Lololol show me an "MLIR" port. Do you mean tensorflow port or jax port or torch port (that uses torch-mlir)? Or do you really mean llama implemented in linalg/tosa/tendor?
I wasn't talking about Llama specifically. I was thinking of the SHARK Stable Diffusion port (which uses MLIR/IREE), as it considerably outpaced the ONNX runtime.
TBH the mlc projects were my first exposure, but they are all impressive, as are the bits of source I poked through. And the autotuning makes a huge difference in my quick testing.
I'm not sure there's much chance of that happening. ONNX seems to be the broadest in coverage, but for basically any model ONNX supports, there's a faster alternative.
For the latest generative/transformer stuff (whisper, llama, etc) it's often specialized C(++) stuff, but torch 2.0 compilation keeps geting better, BetterTransformers, TensorRT, etc.
How does Llama 2 compare to GPT-4? I see a lot of discussion about it but not much comparison. I don't have the hardware to run the 13b or 30b model locally so I'd be running it in the cloud anyway.

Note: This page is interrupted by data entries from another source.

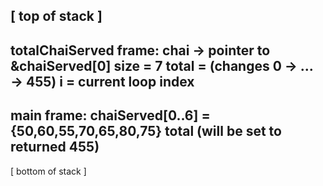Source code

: [ top of stack ] 
-------------------------
totalChaiServed frame:
  chai -> pointer to &chaiServed[0]
  size = 7
  total = (changes 0 → ... → 455)
  i = current loop index
-------------------------
main frame:
  chaiServed[0..6] = {50,60,55,70,65,80,75}
  total (will be set to returned 455)
-------------------------
[ bottom of stack ]

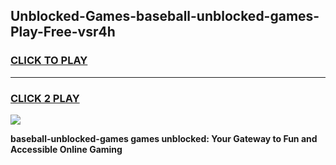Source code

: 
## Unblocked-Games-baseball-unblocked-games-Play-Free-vsr4h
<h3>
<a href="https://premium76.site?title=baseball-unblocked-games&ref=19M">CLICK TO PLAY</a></h3>
<hr>

<h3>
<a href="https://premium76.site?title=baseball-unblocked-games&ref=19M">CLICK 2 PLAY</a>
  
</h3>

<a href="https://premium76.site?title=baseball-unblocked-games&ref=19M"><img src="https://clearcache.store/games.png"></a>


**baseball-unblocked-games games unblocked: Your Gateway to Fun and Accessible Online Gaming**
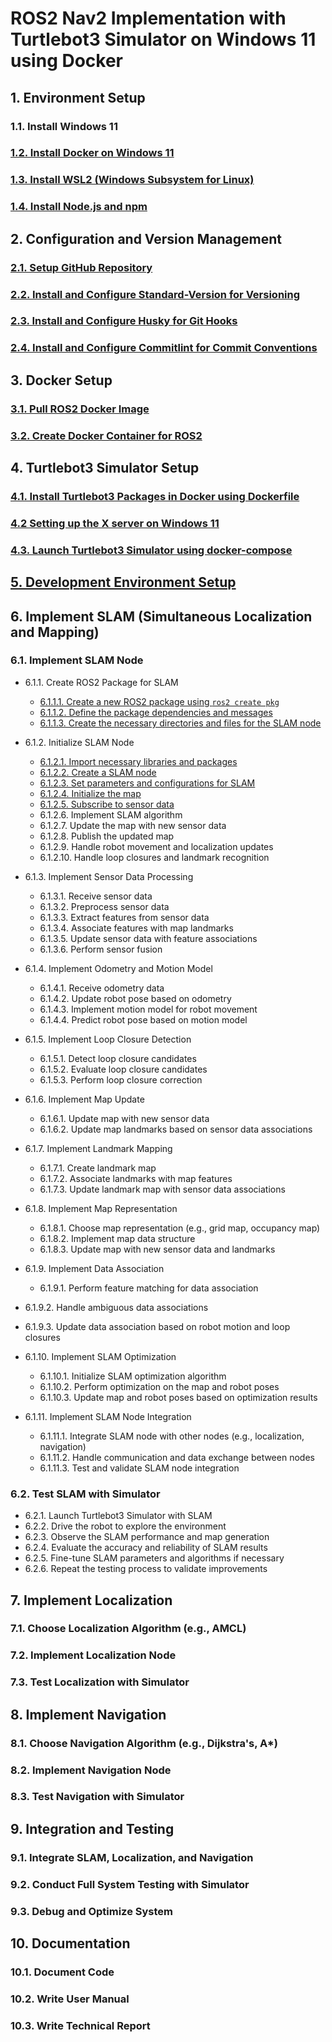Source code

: # ROS2 Nav2 Implementation with Turtlebot3 Simulator on Windows 11 using Docker

## 1. Environment Setup
### 1.1. Install Windows 11
### [1.2. Install Docker on Windows 11](./1.2.%20Install%20Docker%20on%20Windows%2011.md)
### [1.3. Install WSL2 (Windows Subsystem for Linux)](./1.3.%20Install%20WSL2%20(Windows%20Subsystem%20for%20Linux).md)
### [1.4. Install Node.js and npm](./1.4.%20Install%20Node.js%20and%20npm.md)

## 2. Configuration and Version Management
### [2.1. Setup GitHub Repository](./2.1.%20Setup%20GitHub%20Repository.md)
### [2.2. Install and Configure Standard-Version for Versioning](./2.2.%20Install%20and%20Configure%20Standard-Version%20for%20Versioning.md)
### [2.3. Install and Configure Husky for Git Hooks](./2.3.%20Install%20and%20Configure%20Husky%20for%20Git%20Hooks.md)
### [2.4. Install and Configure Commitlint for Commit Conventions](./2.4.%20Install%20and%20Configure%20Commitlint%20for%20Commit%20Conventions.md)

## 3. Docker Setup
### [3.1. Pull ROS2 Docker Image](./3.1.%20Pull%20ROS2%20Docker%20Image.md)
### [3.2. Create Docker Container for ROS2](./3.2.%20Create%20Docker%20Container%20for%20ROS2.md)

## 4. Turtlebot3 Simulator Setup
### [4.1. Install Turtlebot3 Packages in Docker using Dockerfile](./4.1.%20Install%20Turtlebot3%20Packages%20in%20Docker%20using%20Dockerfile.md)
### [4.2 Setting up the X server on Windows 11](./4.2%20Setting%20up%20the%20X%20server%20on%20Windows%2011.md)
### [4.3. Launch Turtlebot3 Simulator using docker-compose](./4.3.%20Launch%20Turtlebot3%20Simulator%20using%20docker-compose.md)

## [5. Development Environment Setup](./5.%20Development%20Environment%20Setup.md)

## 6. Implement SLAM (Simultaneous Localization and Mapping)
### 6.1. Implement SLAM Node
- 6.1.1. Create ROS2 Package for SLAM
  - [6.1.1.1. Create a new ROS2 package using `ros2 create pkg`](./6.1.1.1.%20Create%20a%20new%20ROS2%20package%20using%20%60ros2%20create%20pkg%60.md)
  - [6.1.1.2. Define the package dependencies and messages](./6.1.1.2.%20Define%20the%20package%20dependencies%20and%20messages.md)
  - [6.1.1.3. Create the necessary directories and files for the SLAM node](./6.1.1.3.%20Create%20the%20necessary%20directories%20and%20files%20for%20the%20SLAM%20node.md)
  
- 6.1.2. Initialize SLAM Node
  - [6.1.2.1. Import necessary libraries and packages](./6.1.2.1.%20Import%20necessary%20libraries%20and%20packages.md)
  - [6.1.2.2. Create a SLAM node](./6.1.2.2.%20Create%20a%20SLAM%20node.md)
  - [6.1.2.3. Set parameters and configurations for SLAM](./6.1.2.3.%20Set%20parameters%20and%20configurations%20for%20SLAM.md)
  - [6.1.2.4. Initialize the map](./6.1.2.4.%20Initialize%20the%20map.md)
  - [6.1.2.5. Subscribe to sensor data](./6.1.2.5.%20Subscribe%20to%20sensor%20data.md)
  - 6.1.2.6. Implement SLAM algorithm
  - 6.1.2.7. Update the map with new sensor data
  - 6.1.2.8. Publish the updated map
  - 6.1.2.9. Handle robot movement and localization updates
  - 6.1.2.10. Handle loop closures and landmark recognition
  
- 6.1.3. Implement Sensor Data Processing
  - 6.1.3.1. Receive sensor data
  - 6.1.3.2. Preprocess sensor data
  - 6.1.3.3. Extract features from sensor data
  - 6.1.3.4. Associate features with map landmarks
  - 6.1.3.5. Update sensor data with feature associations
  - 6.1.3.6. Perform sensor fusion
  
- 6.1.4. Implement Odometry and Motion Model
  - 6.1.4.1. Receive odometry data
  - 6.1.4.2. Update robot pose based on odometry
  - 6.1.4.3. Implement motion model for robot movement
  - 6.1.4.4. Predict robot pose based on motion model
  
- 6.1.5. Implement Loop Closure Detection
  - 6.1.5.1. Detect loop closure candidates
  - 6.1.5.2. Evaluate loop closure candidates
  - 6.1.5.3. Perform loop closure correction
  
- 6.1.6. Implement Map Update
  - 6.1.6.1. Update map with new sensor data
  - 6.1.6.2. Update map landmarks based on sensor data associations
  
- 6.1.7. Implement Landmark Mapping
  - 6.1.7.1. Create landmark map
  - 6.1.7.2. Associate landmarks with map features
  - 6.1.7.3. Update landmark map with sensor data associations
  
- 6.1.8. Implement Map Representation
  - 6.1.8.1. Choose map representation (e.g., grid map, occupancy map)
  - 6.1.8.2. Implement map data structure
  - 6.1.8.3. Update map with new sensor data and landmarks
  
- 6.1.9. Implement Data Association
  - 6.1.9.1. Perform feature matching for data association
 

 - 6.1.9.2. Handle ambiguous data associations
  - 6.1.9.3. Update data association based on robot motion and loop closures
  
- 6.1.10. Implement SLAM Optimization
  - 6.1.10.1. Initialize SLAM optimization algorithm
  - 6.1.10.2. Perform optimization on the map and robot poses
  - 6.1.10.3. Update map and robot poses based on optimization results
  
- 6.1.11. Implement SLAM Node Integration
  - 6.1.11.1. Integrate SLAM node with other nodes (e.g., localization, navigation)
  - 6.1.11.2. Handle communication and data exchange between nodes
  - 6.1.11.3. Test and validate SLAM node integration

### 6.2. Test SLAM with Simulator
- 6.2.1. Launch Turtlebot3 Simulator with SLAM
- 6.2.2. Drive the robot to explore the environment
- 6.2.3. Observe the SLAM performance and map generation
- 6.2.4. Evaluate the accuracy and reliability of SLAM results
- 6.2.5. Fine-tune SLAM parameters and algorithms if necessary
- 6.2.6. Repeat the testing process to validate improvements

## 7. Implement Localization
### 7.1. Choose Localization Algorithm (e.g., AMCL)
### 7.2. Implement Localization Node
### 7.3. Test Localization with Simulator

## 8. Implement Navigation
### 8.1. Choose Navigation Algorithm (e.g., Dijkstra's, A*)
### 8.2. Implement Navigation Node
### 8.3. Test Navigation with Simulator

## 9. Integration and Testing
### 9.1. Integrate SLAM, Localization, and Navigation
### 9.2. Conduct Full System Testing with Simulator
### 9.3. Debug and Optimize System

## 10. Documentation
### 10.1. Document Code
### 10.2. Write User Manual
### 10.3. Write Technical Report
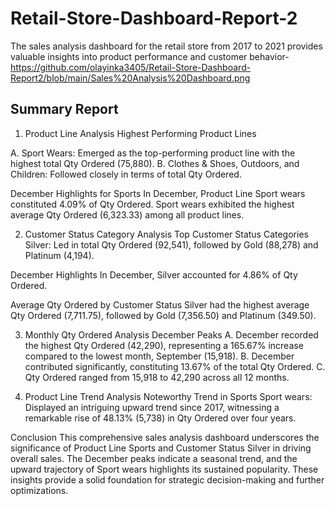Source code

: # Retail-Store-Dashboard-Report-2
The sales analysis dashboard for the retail store from 2017 to 2021 provides valuable insights into product performance and customer behavior- https://github.com/olayinka3405/Retail-Store-Dashboard-Report2/blob/main/Sales%20Analysis%20Dashboard.png

## Summary Report
1. Product Line Analysis
Highest Performing Product Lines

A. Sport Wears: Emerged as the top-performing product line with the highest total Qty Ordered (75,880).
B. Clothes & Shoes, Outdoors, and Children: Followed closely in terms of total Qty Ordered.

December Highlights for Sports
In December, Product Line Sport wears constituted 4.09% of Qty Ordered.
Sport wears exhibited the highest average Qty Ordered (6,323.33) among all product lines.

2. Customer Status Category Analysis
Top Customer Status Categories
Silver: Led in total Qty Ordered (92,541), followed by Gold (88,278) and Platinum (4,194).

December Highlights
In December, Silver accounted for 4.86% of Qty Ordered.

Average Qty Ordered by Customer Status
Silver had the highest average Qty Ordered (7,711.75), followed by Gold (7,356.50) and Platinum (349.50).

3. Monthly Qty Ordered Analysis
December Peaks
A. December recorded the highest Qty Ordered (42,290), representing a 165.67% increase compared to the lowest month, September (15,918).
B. December contributed significantly, constituting 13.67% of the total Qty Ordered.
C. Qty Ordered ranged from 15,918 to 42,290 across all 12 months.

4. Product Line Trend Analysis
Noteworthy Trend in Sports
Sport wears: Displayed an intriguing upward trend since 2017, witnessing a remarkable rise of 48.13% (5,738) in Qty Ordered over four years.

Conclusion
This comprehensive sales analysis dashboard underscores the significance of Product Line Sports and Customer Status Silver in driving overall sales. The December peaks indicate a seasonal trend, and the upward trajectory of Sport wears highlights its sustained popularity. These insights provide a solid foundation for strategic decision-making and further optimizations.
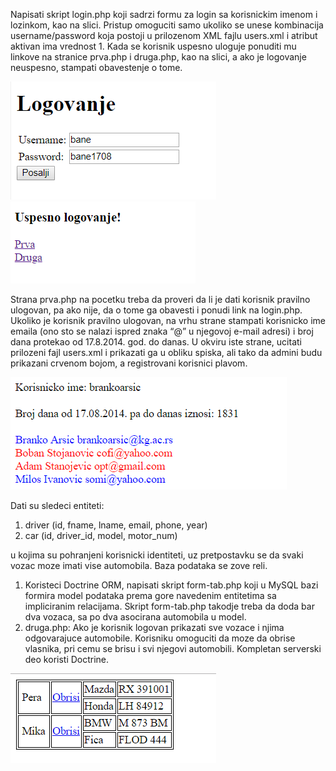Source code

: Napisati skript login.php koji sadrzi formu za login sa korisnickim imenom i lozinkom, kao na slici. Pristup omoguciti samo ukoliko se 
unese kombinacija username/password koja postoji u prilozenom XML fajlu users.xml i atribut aktivan ima vrednost 1. Kada se korisnik uspesno
uloguje ponuditi mu linkove na stranice prva.php i druga.php, kao na slici, a ako je logovanje neuspesno, stampati obavestenje o tome.

![GUI](https://github.com/milicazivkovic15/Radovi/blob/master/PHP/Reli/Login.PNG)
![GUI](https://github.com/milicazivkovic15/Radovi/blob/master/PHP/Reli/Uspesno_logovanje.PNG)

Strana prva.php na pocetku treba da proveri da li je dati korisnik pravilno ulogovan, pa ako nije, da o tome ga obavesti i ponudi link na
login.php. Ukoliko je korisnik pravilno ulogovan, na vrhu strane stampati korisnicko ime emaila (ono sto se nalazi ispred znaka “@” u njegovoj e-mail adresi) 
i broj dana protekao od 17.8.2014. god. do danas. U okviru iste strane, ucitati prilozeni fajl users.xml i prikazati ga u obliku spiska, 
ali tako da admini budu prikazani crvenom bojom, a registrovani korisnici plavom.

![GUI](https://github.com/milicazivkovic15/Radovi/blob/master/PHP/Reli/Prva.PNG)

Dati su sledeci entiteti:
1) driver (id, fname, lname, email, phone, year)
2) car (id, driver_id, model, motor_num)

u kojima su pohranjeni korisnicki identiteti, uz pretpostavku se da svaki vozac moze imati vise automobila. Baza podataka se zove reli.
1) Koristeci Doctrine ORM, napisati skript form-tab.php koji u MySQL bazi formira model podataka prema gore navedenim entitetima sa
impliciranim relacijama. Skript form-tab.php takodje treba da doda bar dva vozaca, sa po dva asocirana automobila u model.
2) druga.php: Ako je korisnik logovan prikazati sve vozace i njima odgovarajuce automobile. Korisniku omoguciti da moze da obrise vlasnika,
pri cemu se brisu i svi njegovi automobili. Kompletan serverski deo koristi Doctrine.

![GUI](https://github.com/milicazivkovic15/Radovi/blob/master/PHP/Reli/Druga.PNG)
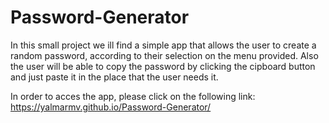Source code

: # Password-Generator
In this small project we ill find a simple app that allows the user to create a random password, according to their selection on the menu provided. Also the user will be able to copy the password by clicking the cipboard button and just paste it in the place that the user needs it.

In order to acces the app, please click on the following link:
https://yalmarmv.github.io/Password-Generator/
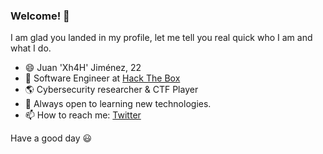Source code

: ### Welcome! 👋

I am glad you landed in my profile, let me tell you real quick who I am and what I do.

- 😄 Juan 'Xh4H' Jiménez, 22
- 🔭 Software Engineer at [Hack The Box](https://hackthebox.eu)
- 🌎 Cybersecurity researcher & CTF Player
- 🌱 Always open to learning new technologies.
- 📫 How to reach me: [Twitter](https://twitter.com/RiftWhiteHat)

Have a good day 😃
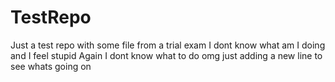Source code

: # TestRepo
Just a test repo with some file from a trial exam
I dont know what am I doing and I feel stupid
Again I dont know what to do omg
just adding a new line to see whats going on 

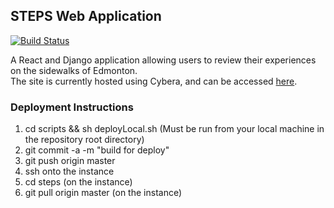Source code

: ## STEPS Web Application

[![Build Status](https://travis-ci.com/cmput401-fall2018/steps.svg?token=xJjZvyBEoyHCbmwNokpv&branch=master)](https://travis-ci.com/cmput401-fall2018/steps)

A React and Django application allowing users to review their experiences on the sidewalks of Edmonton.  
The site is currently hosted using Cybera, and can be accessed [here](http://199.116.235.159:8000/).

### Deployment Instructions
1. cd scripts && sh deployLocal.sh (Must be run from your local machine in the repository root directory)
2. git commit -a -m "build for deploy"
3. git push origin master
4. ssh onto the instance
5. cd steps (on the instance)
6. git pull origin master (on the instance)

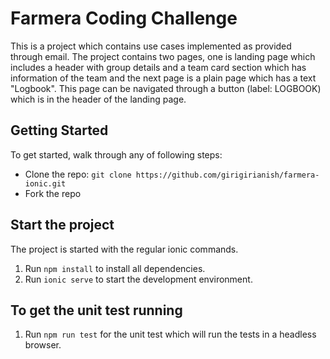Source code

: # Farmera Coding Challenge

This is a project which contains use cases implemented as provided through email. The project contains two pages, one is landing page which includes a header with group details and a team
card section which has information of the team and the next page is a plain page which has a text "Logbook". This page can be navigated through a button (label: LOGBOOK) which is in the header of the landing page.

## Getting Started

To get started, walk through any of following steps:

- Clone the repo: `git clone https://github.com/girigirianish/farmera-ionic.git`
- Fork the repo

## Start the project

The project is started with the regular ionic commands.

1. Run `npm install` to install all dependencies.
2. Run `ionic serve` to start the development environment.

## To get the unit test running

1. Run `npm run test` for the unit test which will run the tests in a headless browser.
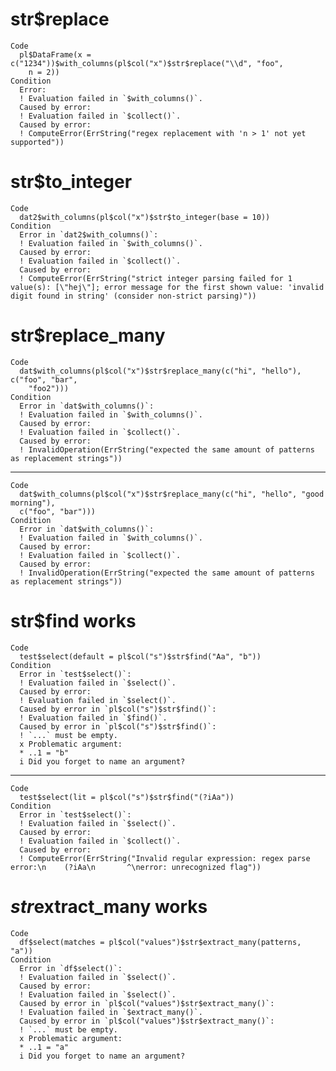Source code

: # str$replace

    Code
      pl$DataFrame(x = c("1234"))$with_columns(pl$col("x")$str$replace("\\d", "foo",
        n = 2))
    Condition
      Error:
      ! Evaluation failed in `$with_columns()`.
      Caused by error:
      ! Evaluation failed in `$collect()`.
      Caused by error:
      ! ComputeError(ErrString("regex replacement with 'n > 1' not yet supported"))

# str$to_integer

    Code
      dat2$with_columns(pl$col("x")$str$to_integer(base = 10))
    Condition
      Error in `dat2$with_columns()`:
      ! Evaluation failed in `$with_columns()`.
      Caused by error:
      ! Evaluation failed in `$collect()`.
      Caused by error:
      ! ComputeError(ErrString("strict integer parsing failed for 1 value(s): [\"hej\"]; error message for the first shown value: 'invalid digit found in string' (consider non-strict parsing)"))

# str$replace_many

    Code
      dat$with_columns(pl$col("x")$str$replace_many(c("hi", "hello"), c("foo", "bar",
        "foo2")))
    Condition
      Error in `dat$with_columns()`:
      ! Evaluation failed in `$with_columns()`.
      Caused by error:
      ! Evaluation failed in `$collect()`.
      Caused by error:
      ! InvalidOperation(ErrString("expected the same amount of patterns as replacement strings"))

---

    Code
      dat$with_columns(pl$col("x")$str$replace_many(c("hi", "hello", "good morning"),
      c("foo", "bar")))
    Condition
      Error in `dat$with_columns()`:
      ! Evaluation failed in `$with_columns()`.
      Caused by error:
      ! Evaluation failed in `$collect()`.
      Caused by error:
      ! InvalidOperation(ErrString("expected the same amount of patterns as replacement strings"))

# str$find works

    Code
      test$select(default = pl$col("s")$str$find("Aa", "b"))
    Condition
      Error in `test$select()`:
      ! Evaluation failed in `$select()`.
      Caused by error:
      ! Evaluation failed in `$select()`.
      Caused by error in `pl$col("s")$str$find()`:
      ! Evaluation failed in `$find()`.
      Caused by error in `pl$col("s")$str$find()`:
      ! `...` must be empty.
      x Problematic argument:
      * ..1 = "b"
      i Did you forget to name an argument?

---

    Code
      test$select(lit = pl$col("s")$str$find("(?iAa"))
    Condition
      Error in `test$select()`:
      ! Evaluation failed in `$select()`.
      Caused by error:
      ! Evaluation failed in `$collect()`.
      Caused by error:
      ! ComputeError(ErrString("Invalid regular expression: regex parse error:\n    (?iAa\n       ^\nerror: unrecognized flag"))

# $str$extract_many works

    Code
      df$select(matches = pl$col("values")$str$extract_many(patterns, "a"))
    Condition
      Error in `df$select()`:
      ! Evaluation failed in `$select()`.
      Caused by error:
      ! Evaluation failed in `$select()`.
      Caused by error in `pl$col("values")$str$extract_many()`:
      ! Evaluation failed in `$extract_many()`.
      Caused by error in `pl$col("values")$str$extract_many()`:
      ! `...` must be empty.
      x Problematic argument:
      * ..1 = "a"
      i Did you forget to name an argument?

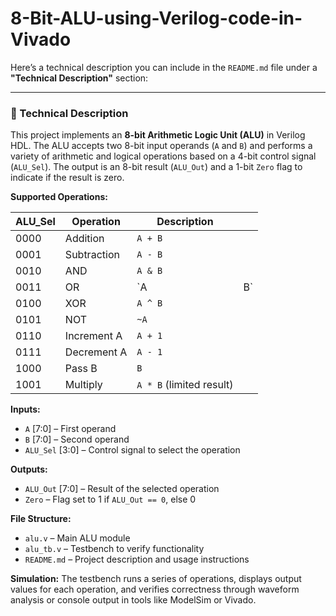 # 8-Bit-ALU-using-Verilog-code-in-Vivado


Here’s a technical description you can include in the `README.md` file under a **"Technical Description"** section:

---

### 🔧 Technical Description

This project implements an **8-bit Arithmetic Logic Unit (ALU)** in Verilog HDL. The ALU accepts two 8-bit input operands (`A` and `B`) and performs a variety of arithmetic and logical operations based on a 4-bit control signal (`ALU_Sel`). The output is an 8-bit result (`ALU_Out`) and a 1-bit `Zero` flag to indicate if the result is zero.

**Supported Operations:**

| ALU\_Sel | Operation   | Description              |     |
| -------- | ----------- | ------------------------ | --- |
| 0000     | Addition    | `A + B`                  |     |
| 0001     | Subtraction | `A - B`                  |     |
| 0010     | AND         | `A & B`                  |     |
| 0011     | OR          | \`A                      | B\` |
| 0100     | XOR         | `A ^ B`                  |     |
| 0101     | NOT         | `~A`                     |     |
| 0110     | Increment A | `A + 1`                  |     |
| 0111     | Decrement A | `A - 1`                  |     |
| 1000     | Pass B      | `B`                      |     |
| 1001     | Multiply    | `A * B` (limited result) |     |

**Inputs:**

* `A` \[7:0] – First operand
* `B` \[7:0] – Second operand
* `ALU_Sel` \[3:0] – Control signal to select the operation

**Outputs:**

* `ALU_Out` \[7:0] – Result of the selected operation
* `Zero` – Flag set to 1 if `ALU_Out == 0`, else 0

**File Structure:**

* `alu.v` – Main ALU module
* `alu_tb.v` – Testbench to verify functionality
* `README.md` – Project description and usage instructions

**Simulation:**
The testbench runs a series of operations, displays output values for each operation, and verifies correctness through waveform analysis or console output in tools like ModelSim or Vivado.

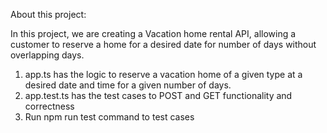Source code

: About this project:

In this project, we are creating a Vacation home rental API, allowing a customer to reserve a home for a desired date for number of days without overlapping days.

1. app.ts has the logic to reserve a vacation home of a given type at a desired date and time for a given number of days.
2. app.test.ts has the test cases to POST and GET functionality and correctness
3. Run npm run test command to test cases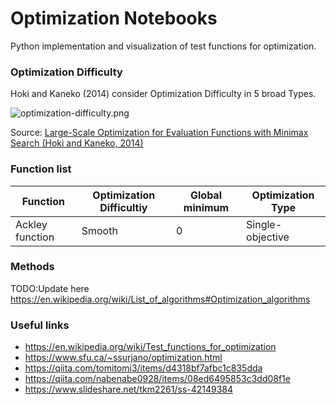 # Optimization Notebooks
Python implementation and visualization of test functions for optimization.

### Optimization Difficulty
Hoki and Kaneko (2014) consider Optimization Difficulty in 5 broad Types. 

![optimization-difficulty.png](https://github.com/norihitoishida/handson-optimization-python/blob/main/images/optimization-difficulty.png)

Source: [Large-Scale Optimization for Evaluation Functions with Minimax Search (Hoki and Kaneko, 2014)](https://www.jair.org/index.php/jair/article/view/10871)

### Function list
|Function|Optimization Difficultiy|Global minimum|Optimization Type|
| --- | --- | --- | --- |
|Ackley function|Smooth|0|Single-objective|

### Methods
TODO:Update here
https://en.wikipedia.org/wiki/List_of_algorithms#Optimization_algorithms

### Useful links
- https://en.wikipedia.org/wiki/Test_functions_for_optimization
- https://www.sfu.ca/~ssurjano/optimization.html
- https://qiita.com/tomitomi3/items/d4318bf7afbc1c835dda
- https://qiita.com/nabenabe0928/items/08ed6495853c3dd08f1e
- https://www.slideshare.net/tkm2261/ss-42149384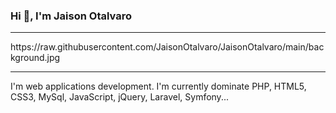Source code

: ### Hi 👋, I'm Jaison Otalvaro
<hr>
<!--
**JaisonOtalvaro/JaisonOtalvaro** is a ✨ _special_ ✨ repository because its `README.md` (this file) appears on your GitHub profile.-->
<span>https://raw.githubusercontent.com/JaisonOtalvaro/JaisonOtalvaro/main/background.jpg</span>
<hr>
I'm web applications development.
I'm currently dominate PHP, HTML5, CSS3, MySql, JavaScript, jQuery, Laravel, Symfony...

In that case, should I stick with GPT-4?
I've been toying with llama-2-uncensendored via ollama[1] and it's hilarious and oddly liberating to just be able to throw anything at it, without getting the canned "Sorry, as an AI model bla bla bla" back.
How was this allowed? I was under the impression that companies the size of Microsoft needed to contact Meta to negotiate a license.
Excerpt from the license:
Additional Commercial Terms. If, on the Llama 2 version release date, the
monthly active users of the products or services made available by or for Licensee,
or Licensee's affiliates, is greater than 700 million monthly active users in the
preceding calendar month, you must request a license from Meta, which Meta may
grant to you in its sole discretion, and you are not authorized to exercise any of the
rights under this Agreement unless or until Meta otherwise expressly grants you
such rights.
> Meta and Microsoft have been longtime partners on AI, starting with a collaboration to integrate ONNX Runtime with PyTorch to create a great developer experience for PyTorch on Azure, and Meta’s choice of Azure as a strategic cloud provider. (sic)
> To get access permissions to the Llama 2 model, please fill out the Llama 2 access request form. If allowable, you will receive GitHub access in the next 48 hours, but usually much sooner.
I guess they send the form to Meta?
Anyway, I hope this is not what Open Source will be like from now on.
So they negotiated a license? Meta partnered with Azure for the Llama 2 launch, there’s no reason to think that they’re antagonistic towards each other.
I think unfortunately ONNX is doomed.
The spec is incredibly bloated by now, and the fact that all graphs are entirely static just isn't feasible for modern ML.
For transparency, I work for an x86 motherboard manufacturer and the LLM-on-local-hw space is very interesting. If you're having trouble finding the right HW, would love to hear those pain points.